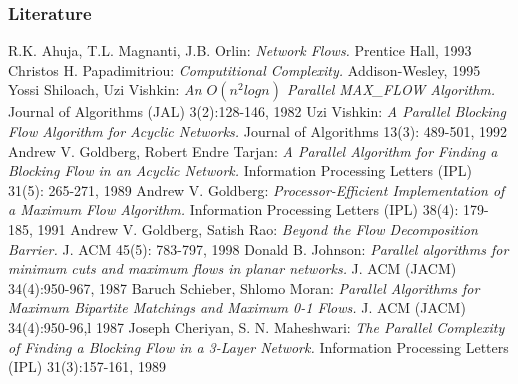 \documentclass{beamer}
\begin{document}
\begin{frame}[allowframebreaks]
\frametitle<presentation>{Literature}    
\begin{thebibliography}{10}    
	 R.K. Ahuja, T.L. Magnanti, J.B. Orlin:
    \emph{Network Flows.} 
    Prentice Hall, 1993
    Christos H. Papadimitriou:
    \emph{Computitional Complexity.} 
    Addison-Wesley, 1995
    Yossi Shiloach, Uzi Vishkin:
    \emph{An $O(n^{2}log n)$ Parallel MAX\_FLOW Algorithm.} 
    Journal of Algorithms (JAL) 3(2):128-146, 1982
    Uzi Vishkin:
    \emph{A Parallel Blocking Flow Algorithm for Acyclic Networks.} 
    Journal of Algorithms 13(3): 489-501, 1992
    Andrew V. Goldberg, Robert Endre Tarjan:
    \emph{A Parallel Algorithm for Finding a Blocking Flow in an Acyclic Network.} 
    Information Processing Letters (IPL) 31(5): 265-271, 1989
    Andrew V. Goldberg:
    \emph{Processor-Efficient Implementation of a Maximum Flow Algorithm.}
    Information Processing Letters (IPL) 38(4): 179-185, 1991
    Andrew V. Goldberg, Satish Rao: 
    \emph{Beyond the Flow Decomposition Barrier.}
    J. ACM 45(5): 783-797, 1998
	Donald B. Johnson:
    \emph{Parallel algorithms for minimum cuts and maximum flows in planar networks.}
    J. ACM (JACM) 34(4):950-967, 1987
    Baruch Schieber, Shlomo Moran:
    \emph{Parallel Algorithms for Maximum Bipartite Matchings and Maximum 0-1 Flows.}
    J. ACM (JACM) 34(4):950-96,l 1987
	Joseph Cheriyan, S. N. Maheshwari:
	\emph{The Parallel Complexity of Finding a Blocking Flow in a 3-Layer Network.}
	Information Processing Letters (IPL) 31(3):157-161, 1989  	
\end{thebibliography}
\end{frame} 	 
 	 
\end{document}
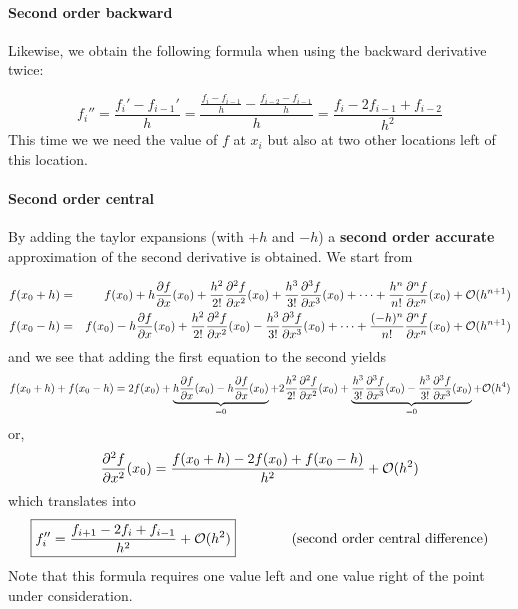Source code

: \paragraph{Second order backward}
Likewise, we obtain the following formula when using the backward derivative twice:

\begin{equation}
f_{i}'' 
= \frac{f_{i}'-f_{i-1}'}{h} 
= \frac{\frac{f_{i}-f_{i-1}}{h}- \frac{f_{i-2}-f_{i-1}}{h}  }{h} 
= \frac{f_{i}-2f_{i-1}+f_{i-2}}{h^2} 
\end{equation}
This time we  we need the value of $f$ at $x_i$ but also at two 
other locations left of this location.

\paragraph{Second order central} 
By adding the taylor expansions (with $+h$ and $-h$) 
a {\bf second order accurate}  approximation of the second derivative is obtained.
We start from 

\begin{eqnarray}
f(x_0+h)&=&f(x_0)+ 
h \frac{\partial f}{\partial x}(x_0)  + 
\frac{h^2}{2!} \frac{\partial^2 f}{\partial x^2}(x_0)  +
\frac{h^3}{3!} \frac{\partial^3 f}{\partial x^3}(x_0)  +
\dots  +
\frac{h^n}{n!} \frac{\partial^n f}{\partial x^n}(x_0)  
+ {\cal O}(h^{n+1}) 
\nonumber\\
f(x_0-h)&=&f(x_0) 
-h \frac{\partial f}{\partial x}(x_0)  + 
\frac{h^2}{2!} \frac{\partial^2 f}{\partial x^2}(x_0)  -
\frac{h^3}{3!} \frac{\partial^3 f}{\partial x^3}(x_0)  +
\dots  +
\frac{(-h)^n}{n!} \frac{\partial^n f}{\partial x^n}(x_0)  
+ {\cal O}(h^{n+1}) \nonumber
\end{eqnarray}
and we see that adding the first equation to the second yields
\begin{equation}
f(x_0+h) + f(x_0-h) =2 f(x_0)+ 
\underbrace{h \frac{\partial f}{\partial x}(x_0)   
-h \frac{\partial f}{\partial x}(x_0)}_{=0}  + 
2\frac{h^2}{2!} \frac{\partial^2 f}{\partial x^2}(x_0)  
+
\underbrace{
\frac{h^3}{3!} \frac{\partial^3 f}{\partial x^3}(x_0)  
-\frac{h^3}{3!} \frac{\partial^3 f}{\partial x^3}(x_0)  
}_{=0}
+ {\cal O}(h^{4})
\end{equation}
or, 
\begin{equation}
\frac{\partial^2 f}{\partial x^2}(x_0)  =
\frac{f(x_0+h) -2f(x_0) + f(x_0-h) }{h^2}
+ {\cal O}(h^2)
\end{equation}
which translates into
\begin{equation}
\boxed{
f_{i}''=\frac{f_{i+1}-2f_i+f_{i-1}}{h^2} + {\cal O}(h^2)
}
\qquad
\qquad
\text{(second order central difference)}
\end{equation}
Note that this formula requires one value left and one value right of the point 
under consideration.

###

§ Exercise description: A word-for-word copy of the listing is the goal; keep every picture out of it.

§ Exercise answer:
 \documentclass{beamer}
\begin{document}
\begin{frame}[allowframebreaks]
\frametitle<presentation>{Literature}    
\begin{thebibliography}{10}    
	 R.K. Ahuja, T.L. Magnanti, J.B. Orlin:
    \emph{Network Flows.} 
    Prentice Hall, 1993
    Christos H. Papadimitriou:
    \emph{Computitional Complexity.} 
    Addison-Wesley, 1995
    Yossi Shiloach, Uzi Vishkin:
    \emph{An $O(n^{2}log n)$ Parallel MAX\_FLOW Algorithm.} 
    Journal of Algorithms (JAL) 3(2):128-146, 1982
    Uzi Vishkin:
    \emph{A Parallel Blocking Flow Algorithm for Acyclic Networks.} 
    Journal of Algorithms 13(3): 489-501, 1992
    Andrew V. Goldberg, Robert Endre Tarjan:
    \emph{A Parallel Algorithm for Finding a Blocking Flow in an Acyclic Network.} 
    Information Processing Letters (IPL) 31(5): 265-271, 1989
    Andrew V. Goldberg:
    \emph{Processor-Efficient Implementation of a Maximum Flow Algorithm.}
    Information Processing Letters (IPL) 38(4): 179-185, 1991
    Andrew V. Goldberg, Satish Rao: 
    \emph{Beyond the Flow Decomposition Barrier.}
    J. ACM 45(5): 783-797, 1998
	Donald B. Johnson:
    \emph{Parallel algorithms for minimum cuts and maximum flows in planar networks.}
    J. ACM (JACM) 34(4):950-967, 1987
    Baruch Schieber, Shlomo Moran:
    \emph{Parallel Algorithms for Maximum Bipartite Matchings and Maximum 0-1 Flows.}
    J. ACM (JACM) 34(4):950-96,l 1987
	Joseph Cheriyan, S. N. Maheshwari:
	\emph{The Parallel Complexity of Finding a Blocking Flow in a 3-Layer Network.}
	Information Processing Letters (IPL) 31(3):157-161, 1989  	
\end{thebibliography}
\end{frame} 	 
 	 
\end{document}
Source code

: \paragraph{Second order backward}
Likewise, we obtain the following formula when using the backward derivative twice:

\begin{equation}
f_{i}'' 
= \frac{f_{i}'-f_{i-1}'}{h} 
= \frac{\frac{f_{i}-f_{i-1}}{h}- \frac{f_{i-2}-f_{i-1}}{h}  }{h} 
= \frac{f_{i}-2f_{i-1}+f_{i-2}}{h^2} 
\end{equation}
This time we  we need the value of $f$ at $x_i$ but also at two 
other locations left of this location.

\paragraph{Second order central} 
By adding the taylor expansions (with $+h$ and $-h$) 
a {\bf second order accurate}  approximation of the second derivative is obtained.
We start from 

\begin{eqnarray}
f(x_0+h)&=&f(x_0)+ 
h \frac{\partial f}{\partial x}(x_0)  + 
\frac{h^2}{2!} \frac{\partial^2 f}{\partial x^2}(x_0)  +
\frac{h^3}{3!} \frac{\partial^3 f}{\partial x^3}(x_0)  +
\dots  +
\frac{h^n}{n!} \frac{\partial^n f}{\partial x^n}(x_0)  
+ {\cal O}(h^{n+1}) 
\nonumber\\
f(x_0-h)&=&f(x_0) 
-h \frac{\partial f}{\partial x}(x_0)  + 
\frac{h^2}{2!} \frac{\partial^2 f}{\partial x^2}(x_0)  -
\frac{h^3}{3!} \frac{\partial^3 f}{\partial x^3}(x_0)  +
\dots  +
\frac{(-h)^n}{n!} \frac{\partial^n f}{\partial x^n}(x_0)  
+ {\cal O}(h^{n+1}) \nonumber
\end{eqnarray}
and we see that adding the first equation to the second yields
\begin{equation}
f(x_0+h) + f(x_0-h) =2 f(x_0)+ 
\underbrace{h \frac{\partial f}{\partial x}(x_0)   
-h \frac{\partial f}{\partial x}(x_0)}_{=0}  + 
2\frac{h^2}{2!} \frac{\partial^2 f}{\partial x^2}(x_0)  
+
\underbrace{
\frac{h^3}{3!} \frac{\partial^3 f}{\partial x^3}(x_0)  
-\frac{h^3}{3!} \frac{\partial^3 f}{\partial x^3}(x_0)  
}_{=0}
+ {\cal O}(h^{4})
\end{equation}
or, 
\begin{equation}
\frac{\partial^2 f}{\partial x^2}(x_0)  =
\frac{f(x_0+h) -2f(x_0) + f(x_0-h) }{h^2}
+ {\cal O}(h^2)
\end{equation}
which translates into
\begin{equation}
\boxed{
f_{i}''=\frac{f_{i+1}-2f_i+f_{i-1}}{h^2} + {\cal O}(h^2)
}
\qquad
\qquad
\text{(second order central difference)}
\end{equation}
Note that this formula requires one value left and one value right of the point 
under consideration.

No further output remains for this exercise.